■ **Your objective**:
Among the entries below, take the line with "Book Length (mins): Total" and the line with "Last Visit Mins: Minutes", and output them and every line between them exactly, with nothing else.

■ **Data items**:
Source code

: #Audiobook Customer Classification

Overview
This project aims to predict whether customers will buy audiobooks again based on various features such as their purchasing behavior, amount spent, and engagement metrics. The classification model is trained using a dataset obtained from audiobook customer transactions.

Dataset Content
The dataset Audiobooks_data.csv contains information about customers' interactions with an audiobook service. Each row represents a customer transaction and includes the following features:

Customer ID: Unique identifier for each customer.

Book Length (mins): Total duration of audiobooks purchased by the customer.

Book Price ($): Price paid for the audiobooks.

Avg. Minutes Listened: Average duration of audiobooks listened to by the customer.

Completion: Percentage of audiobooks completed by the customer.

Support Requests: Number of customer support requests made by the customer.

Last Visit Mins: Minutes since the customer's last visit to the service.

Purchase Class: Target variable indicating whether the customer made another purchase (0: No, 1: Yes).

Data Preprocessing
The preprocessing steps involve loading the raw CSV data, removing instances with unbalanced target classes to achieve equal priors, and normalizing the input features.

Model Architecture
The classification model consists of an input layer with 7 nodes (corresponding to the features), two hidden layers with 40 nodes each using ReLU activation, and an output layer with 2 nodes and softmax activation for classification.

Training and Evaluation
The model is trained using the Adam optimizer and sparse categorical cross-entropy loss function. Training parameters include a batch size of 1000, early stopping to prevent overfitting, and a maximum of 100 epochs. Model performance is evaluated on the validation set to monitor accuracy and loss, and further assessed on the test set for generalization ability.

■ **Reply to the exercise**:
Book Length (mins): Total duration of audiobooks purchased by the customer.

Book Price ($): Price paid for the audiobooks.

Avg. Minutes Listened: Average duration of audiobooks listened to by the customer.

Completion: Percentage of audiobooks completed by the customer.

Support Requests: Number of customer support requests made by the customer.

Last Visit Mins: Minutes since the customer's last visit to the service.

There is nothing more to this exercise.